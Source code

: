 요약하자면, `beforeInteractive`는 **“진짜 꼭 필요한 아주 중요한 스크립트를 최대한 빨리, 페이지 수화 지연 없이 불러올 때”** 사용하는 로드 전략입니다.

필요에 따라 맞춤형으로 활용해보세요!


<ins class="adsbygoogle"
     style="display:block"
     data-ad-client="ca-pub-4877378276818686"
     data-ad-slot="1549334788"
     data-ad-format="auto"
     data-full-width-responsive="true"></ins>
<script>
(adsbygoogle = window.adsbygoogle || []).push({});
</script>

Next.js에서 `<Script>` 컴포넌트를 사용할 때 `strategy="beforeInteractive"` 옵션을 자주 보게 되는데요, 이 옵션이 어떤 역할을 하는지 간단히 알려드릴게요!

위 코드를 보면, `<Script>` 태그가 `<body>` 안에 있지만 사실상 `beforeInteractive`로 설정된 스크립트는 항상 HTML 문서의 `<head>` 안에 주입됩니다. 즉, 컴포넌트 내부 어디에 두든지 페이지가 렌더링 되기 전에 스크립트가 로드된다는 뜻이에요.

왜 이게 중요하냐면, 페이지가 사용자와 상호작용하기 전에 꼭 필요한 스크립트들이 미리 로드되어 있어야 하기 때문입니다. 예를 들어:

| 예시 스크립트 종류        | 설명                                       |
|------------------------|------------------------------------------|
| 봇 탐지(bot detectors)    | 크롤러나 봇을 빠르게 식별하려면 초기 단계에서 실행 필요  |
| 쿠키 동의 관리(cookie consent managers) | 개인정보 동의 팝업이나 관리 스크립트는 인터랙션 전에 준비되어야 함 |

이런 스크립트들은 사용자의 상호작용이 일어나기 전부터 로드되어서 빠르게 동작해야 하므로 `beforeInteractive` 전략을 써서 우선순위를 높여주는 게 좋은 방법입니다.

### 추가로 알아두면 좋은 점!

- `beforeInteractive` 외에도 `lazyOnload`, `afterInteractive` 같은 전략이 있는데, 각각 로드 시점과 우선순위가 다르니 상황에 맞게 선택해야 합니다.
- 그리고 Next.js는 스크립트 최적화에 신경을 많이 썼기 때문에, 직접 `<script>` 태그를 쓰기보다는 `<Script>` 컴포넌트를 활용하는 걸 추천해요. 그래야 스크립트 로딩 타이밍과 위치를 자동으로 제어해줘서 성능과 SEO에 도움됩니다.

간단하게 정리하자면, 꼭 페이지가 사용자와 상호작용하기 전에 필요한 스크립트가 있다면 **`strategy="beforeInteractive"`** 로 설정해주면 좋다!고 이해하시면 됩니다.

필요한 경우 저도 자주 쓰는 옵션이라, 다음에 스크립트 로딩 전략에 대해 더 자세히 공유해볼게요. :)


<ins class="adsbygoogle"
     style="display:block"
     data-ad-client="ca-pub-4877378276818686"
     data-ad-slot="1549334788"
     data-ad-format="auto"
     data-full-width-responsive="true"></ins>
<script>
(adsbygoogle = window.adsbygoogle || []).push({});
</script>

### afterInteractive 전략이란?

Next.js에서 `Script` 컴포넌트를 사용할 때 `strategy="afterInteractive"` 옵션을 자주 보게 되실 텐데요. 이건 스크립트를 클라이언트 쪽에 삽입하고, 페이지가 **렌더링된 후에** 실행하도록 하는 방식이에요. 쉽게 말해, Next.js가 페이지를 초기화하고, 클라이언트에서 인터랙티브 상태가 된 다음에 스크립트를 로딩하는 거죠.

...

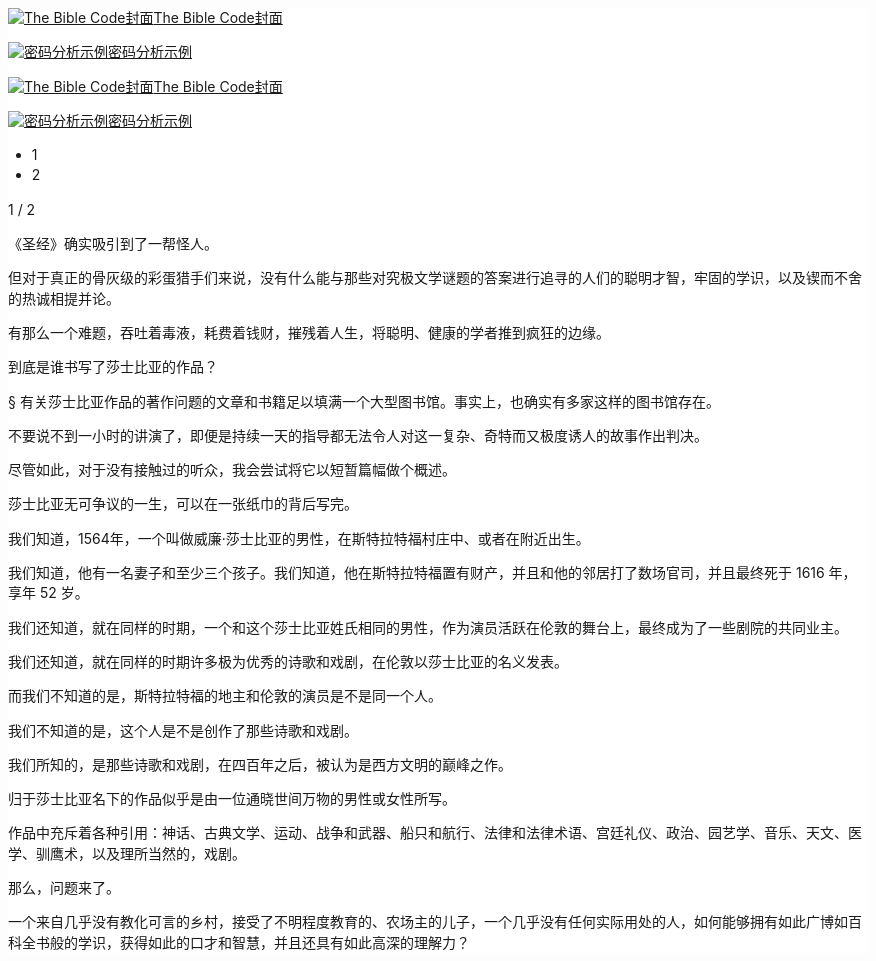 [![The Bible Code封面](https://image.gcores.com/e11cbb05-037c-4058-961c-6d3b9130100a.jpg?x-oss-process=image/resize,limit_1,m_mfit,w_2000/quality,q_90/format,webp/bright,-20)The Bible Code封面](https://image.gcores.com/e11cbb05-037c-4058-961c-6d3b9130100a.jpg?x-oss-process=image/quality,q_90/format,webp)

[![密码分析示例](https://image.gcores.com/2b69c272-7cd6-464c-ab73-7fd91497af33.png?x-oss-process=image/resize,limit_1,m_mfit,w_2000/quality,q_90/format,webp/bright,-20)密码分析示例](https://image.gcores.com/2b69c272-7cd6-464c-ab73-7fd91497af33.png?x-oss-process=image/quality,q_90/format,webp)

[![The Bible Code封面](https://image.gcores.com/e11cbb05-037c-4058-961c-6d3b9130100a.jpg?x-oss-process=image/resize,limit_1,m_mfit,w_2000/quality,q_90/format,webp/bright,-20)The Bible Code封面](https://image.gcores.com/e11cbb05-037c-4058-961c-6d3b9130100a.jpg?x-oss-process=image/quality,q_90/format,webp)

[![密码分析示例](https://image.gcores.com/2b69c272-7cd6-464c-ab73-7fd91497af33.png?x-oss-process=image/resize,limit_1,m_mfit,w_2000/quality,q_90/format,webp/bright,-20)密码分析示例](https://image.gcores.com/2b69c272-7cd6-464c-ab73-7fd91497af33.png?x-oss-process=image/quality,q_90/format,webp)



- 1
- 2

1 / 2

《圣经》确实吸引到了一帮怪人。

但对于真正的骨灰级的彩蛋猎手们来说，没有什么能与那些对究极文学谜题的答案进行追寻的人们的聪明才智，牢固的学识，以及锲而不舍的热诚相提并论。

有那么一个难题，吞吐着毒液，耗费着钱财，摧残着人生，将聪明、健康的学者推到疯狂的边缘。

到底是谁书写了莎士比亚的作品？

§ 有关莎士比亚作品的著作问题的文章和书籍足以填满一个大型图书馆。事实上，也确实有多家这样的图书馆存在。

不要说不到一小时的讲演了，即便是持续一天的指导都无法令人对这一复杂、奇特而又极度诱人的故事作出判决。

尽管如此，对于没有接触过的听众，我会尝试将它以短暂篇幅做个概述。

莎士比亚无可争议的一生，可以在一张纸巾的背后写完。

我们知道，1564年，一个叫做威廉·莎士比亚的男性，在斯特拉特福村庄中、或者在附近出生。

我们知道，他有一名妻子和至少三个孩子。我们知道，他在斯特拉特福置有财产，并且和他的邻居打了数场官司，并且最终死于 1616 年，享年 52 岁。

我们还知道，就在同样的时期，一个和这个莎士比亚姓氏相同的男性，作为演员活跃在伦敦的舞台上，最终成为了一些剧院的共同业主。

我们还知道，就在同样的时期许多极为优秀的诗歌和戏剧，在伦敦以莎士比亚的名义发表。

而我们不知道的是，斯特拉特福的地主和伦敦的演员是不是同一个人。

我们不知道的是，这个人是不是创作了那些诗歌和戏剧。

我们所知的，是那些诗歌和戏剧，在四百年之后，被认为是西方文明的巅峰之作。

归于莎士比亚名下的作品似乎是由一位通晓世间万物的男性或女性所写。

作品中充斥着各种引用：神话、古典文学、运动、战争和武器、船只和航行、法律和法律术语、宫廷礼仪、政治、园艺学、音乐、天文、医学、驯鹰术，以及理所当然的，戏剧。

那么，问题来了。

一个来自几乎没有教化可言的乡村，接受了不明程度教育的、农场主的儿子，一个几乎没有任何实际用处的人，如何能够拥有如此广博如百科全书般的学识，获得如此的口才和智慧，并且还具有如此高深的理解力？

---

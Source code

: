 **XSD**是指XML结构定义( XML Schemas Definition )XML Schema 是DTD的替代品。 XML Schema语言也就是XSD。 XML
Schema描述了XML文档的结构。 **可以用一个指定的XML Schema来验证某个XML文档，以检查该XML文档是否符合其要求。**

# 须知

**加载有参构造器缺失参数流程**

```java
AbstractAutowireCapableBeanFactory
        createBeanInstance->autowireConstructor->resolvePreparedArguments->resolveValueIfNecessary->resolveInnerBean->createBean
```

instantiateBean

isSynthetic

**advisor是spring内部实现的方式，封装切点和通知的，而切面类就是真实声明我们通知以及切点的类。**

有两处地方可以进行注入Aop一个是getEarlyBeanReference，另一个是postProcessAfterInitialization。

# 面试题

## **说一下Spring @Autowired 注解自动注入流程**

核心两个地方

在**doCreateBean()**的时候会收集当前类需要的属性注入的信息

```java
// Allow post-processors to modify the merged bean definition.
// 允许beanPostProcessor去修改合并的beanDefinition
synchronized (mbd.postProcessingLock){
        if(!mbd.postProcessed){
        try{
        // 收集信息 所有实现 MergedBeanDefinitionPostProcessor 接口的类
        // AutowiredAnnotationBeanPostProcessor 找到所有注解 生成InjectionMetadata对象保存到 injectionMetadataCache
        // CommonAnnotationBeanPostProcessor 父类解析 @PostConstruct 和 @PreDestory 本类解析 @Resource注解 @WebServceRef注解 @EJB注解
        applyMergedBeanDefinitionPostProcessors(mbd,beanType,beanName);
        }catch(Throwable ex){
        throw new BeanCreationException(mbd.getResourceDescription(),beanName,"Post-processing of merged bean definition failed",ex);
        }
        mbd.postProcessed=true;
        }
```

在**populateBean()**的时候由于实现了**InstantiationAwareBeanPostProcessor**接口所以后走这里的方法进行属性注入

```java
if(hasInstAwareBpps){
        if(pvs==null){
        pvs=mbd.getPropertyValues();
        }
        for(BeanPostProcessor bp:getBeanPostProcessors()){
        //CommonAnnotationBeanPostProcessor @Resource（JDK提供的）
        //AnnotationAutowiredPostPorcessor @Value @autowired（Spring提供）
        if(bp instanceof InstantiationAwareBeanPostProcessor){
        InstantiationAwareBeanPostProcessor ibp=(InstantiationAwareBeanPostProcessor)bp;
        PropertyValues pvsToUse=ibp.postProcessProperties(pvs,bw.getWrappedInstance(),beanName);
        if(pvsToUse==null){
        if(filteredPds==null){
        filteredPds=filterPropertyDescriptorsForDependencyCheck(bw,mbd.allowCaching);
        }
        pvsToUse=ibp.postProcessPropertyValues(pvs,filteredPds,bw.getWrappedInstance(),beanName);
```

#### Activity:
Select from the material above each line in which the string "我们还知道" appears, and list those lines.

#### Result:
我们还知道，就在同样的时期，一个和这个莎士比亚姓氏相同的男性，作为演员活跃在伦敦的舞台上，最终成为了一些剧院的共同业主。
我们还知道，就在同样的时期许多极为优秀的诗歌和戏剧，在伦敦以莎士比亚的名义发表。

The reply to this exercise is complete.